Activity:
Where in the data does the word "Creates" appear? Find those lines and copy them.

Information:
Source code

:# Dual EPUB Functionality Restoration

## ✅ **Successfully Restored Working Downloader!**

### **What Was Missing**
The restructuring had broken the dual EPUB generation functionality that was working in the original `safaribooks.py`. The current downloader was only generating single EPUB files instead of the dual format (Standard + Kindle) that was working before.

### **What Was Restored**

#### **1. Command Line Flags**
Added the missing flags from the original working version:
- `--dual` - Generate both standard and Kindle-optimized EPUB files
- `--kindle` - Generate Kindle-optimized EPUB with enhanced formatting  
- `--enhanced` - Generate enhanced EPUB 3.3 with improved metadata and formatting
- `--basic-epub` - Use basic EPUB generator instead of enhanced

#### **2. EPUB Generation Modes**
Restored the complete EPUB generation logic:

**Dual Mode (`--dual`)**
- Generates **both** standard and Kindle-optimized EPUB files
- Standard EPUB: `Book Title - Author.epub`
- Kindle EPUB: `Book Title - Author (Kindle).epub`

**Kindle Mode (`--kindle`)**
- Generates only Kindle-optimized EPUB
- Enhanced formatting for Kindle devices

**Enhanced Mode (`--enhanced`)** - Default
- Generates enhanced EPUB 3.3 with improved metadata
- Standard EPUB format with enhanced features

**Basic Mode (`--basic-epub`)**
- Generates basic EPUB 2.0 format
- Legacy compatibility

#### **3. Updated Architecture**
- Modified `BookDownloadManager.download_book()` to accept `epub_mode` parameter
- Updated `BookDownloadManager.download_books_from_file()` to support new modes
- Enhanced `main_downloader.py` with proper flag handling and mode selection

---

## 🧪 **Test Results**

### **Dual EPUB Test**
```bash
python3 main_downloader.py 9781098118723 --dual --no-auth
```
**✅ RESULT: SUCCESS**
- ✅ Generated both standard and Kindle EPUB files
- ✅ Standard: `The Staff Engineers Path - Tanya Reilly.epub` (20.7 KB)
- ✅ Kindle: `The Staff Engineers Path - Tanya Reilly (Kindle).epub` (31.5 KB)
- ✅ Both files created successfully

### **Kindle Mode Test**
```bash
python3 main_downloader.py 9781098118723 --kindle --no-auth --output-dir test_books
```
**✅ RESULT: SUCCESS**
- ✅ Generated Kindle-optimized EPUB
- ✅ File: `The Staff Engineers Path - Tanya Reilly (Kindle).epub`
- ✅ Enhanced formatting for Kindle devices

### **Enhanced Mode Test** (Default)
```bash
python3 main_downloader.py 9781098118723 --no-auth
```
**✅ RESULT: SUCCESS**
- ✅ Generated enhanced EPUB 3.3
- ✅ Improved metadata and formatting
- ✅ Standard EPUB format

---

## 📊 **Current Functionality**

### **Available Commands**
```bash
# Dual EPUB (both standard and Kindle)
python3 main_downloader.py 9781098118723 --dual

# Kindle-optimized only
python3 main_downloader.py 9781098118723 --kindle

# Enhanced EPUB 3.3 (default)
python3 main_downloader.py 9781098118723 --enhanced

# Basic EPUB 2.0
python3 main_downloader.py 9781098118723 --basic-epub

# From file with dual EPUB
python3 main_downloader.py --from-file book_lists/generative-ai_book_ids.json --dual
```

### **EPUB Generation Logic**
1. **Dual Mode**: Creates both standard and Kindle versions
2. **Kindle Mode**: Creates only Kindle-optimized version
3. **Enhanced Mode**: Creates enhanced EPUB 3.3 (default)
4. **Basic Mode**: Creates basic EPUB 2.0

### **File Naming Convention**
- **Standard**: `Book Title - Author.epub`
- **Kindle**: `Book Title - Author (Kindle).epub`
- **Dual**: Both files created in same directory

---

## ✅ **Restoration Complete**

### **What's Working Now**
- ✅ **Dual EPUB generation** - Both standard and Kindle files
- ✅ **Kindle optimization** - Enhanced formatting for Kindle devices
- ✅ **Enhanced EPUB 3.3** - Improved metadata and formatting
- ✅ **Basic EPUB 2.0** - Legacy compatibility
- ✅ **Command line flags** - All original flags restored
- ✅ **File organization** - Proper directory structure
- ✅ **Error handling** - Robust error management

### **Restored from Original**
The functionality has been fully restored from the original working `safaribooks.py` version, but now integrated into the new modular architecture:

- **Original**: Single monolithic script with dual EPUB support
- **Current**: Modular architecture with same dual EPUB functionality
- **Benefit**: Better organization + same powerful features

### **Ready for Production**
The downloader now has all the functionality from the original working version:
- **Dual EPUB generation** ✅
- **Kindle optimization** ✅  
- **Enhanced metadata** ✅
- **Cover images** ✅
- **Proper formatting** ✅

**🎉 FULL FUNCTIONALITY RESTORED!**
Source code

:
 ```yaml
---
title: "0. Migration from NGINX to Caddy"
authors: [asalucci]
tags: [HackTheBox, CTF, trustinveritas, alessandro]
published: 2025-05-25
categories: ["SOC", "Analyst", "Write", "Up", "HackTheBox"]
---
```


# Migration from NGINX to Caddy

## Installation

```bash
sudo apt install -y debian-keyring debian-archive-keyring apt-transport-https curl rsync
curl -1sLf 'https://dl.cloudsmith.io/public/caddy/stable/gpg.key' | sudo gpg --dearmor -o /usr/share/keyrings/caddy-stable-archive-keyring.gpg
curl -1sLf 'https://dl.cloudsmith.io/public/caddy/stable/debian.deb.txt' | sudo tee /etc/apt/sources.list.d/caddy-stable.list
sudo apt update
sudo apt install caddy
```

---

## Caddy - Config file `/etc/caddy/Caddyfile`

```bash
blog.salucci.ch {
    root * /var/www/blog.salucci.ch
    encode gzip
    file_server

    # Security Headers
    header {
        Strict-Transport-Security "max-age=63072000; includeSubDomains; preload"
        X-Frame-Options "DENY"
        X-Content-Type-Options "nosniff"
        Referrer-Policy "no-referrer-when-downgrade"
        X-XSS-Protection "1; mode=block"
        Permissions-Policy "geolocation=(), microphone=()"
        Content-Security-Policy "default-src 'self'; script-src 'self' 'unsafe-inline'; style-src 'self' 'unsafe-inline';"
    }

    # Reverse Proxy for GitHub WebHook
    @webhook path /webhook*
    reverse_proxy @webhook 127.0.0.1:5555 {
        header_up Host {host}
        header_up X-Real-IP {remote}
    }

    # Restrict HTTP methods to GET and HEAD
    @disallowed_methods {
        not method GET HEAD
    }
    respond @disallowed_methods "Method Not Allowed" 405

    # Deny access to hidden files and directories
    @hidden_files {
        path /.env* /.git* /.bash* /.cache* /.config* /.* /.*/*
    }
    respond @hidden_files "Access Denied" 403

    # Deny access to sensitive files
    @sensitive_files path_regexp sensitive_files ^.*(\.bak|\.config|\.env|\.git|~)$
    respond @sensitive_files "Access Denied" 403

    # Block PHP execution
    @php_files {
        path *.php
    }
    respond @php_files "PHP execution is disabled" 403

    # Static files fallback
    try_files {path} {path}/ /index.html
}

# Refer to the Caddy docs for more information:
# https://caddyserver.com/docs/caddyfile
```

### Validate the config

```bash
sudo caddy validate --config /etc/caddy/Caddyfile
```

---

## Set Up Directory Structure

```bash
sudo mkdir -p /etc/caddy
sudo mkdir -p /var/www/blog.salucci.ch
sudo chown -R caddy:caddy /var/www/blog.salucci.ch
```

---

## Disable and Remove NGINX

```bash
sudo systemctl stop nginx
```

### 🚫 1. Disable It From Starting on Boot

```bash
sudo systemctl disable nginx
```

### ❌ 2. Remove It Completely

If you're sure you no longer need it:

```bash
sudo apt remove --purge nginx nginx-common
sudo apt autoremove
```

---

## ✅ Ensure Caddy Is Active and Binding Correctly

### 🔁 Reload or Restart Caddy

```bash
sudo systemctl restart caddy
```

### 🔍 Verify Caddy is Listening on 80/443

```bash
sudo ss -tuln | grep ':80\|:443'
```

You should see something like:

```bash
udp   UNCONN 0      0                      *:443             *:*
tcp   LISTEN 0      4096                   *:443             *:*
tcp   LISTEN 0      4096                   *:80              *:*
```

Task output:
1. **Dual Mode**: Creates both standard and Kindle versions
2. **Kindle Mode**: Creates only Kindle-optimized version
3. **Enhanced Mode**: Creates enhanced EPUB 3.3 (default)
4. **Basic Mode**: Creates basic EPUB 2.0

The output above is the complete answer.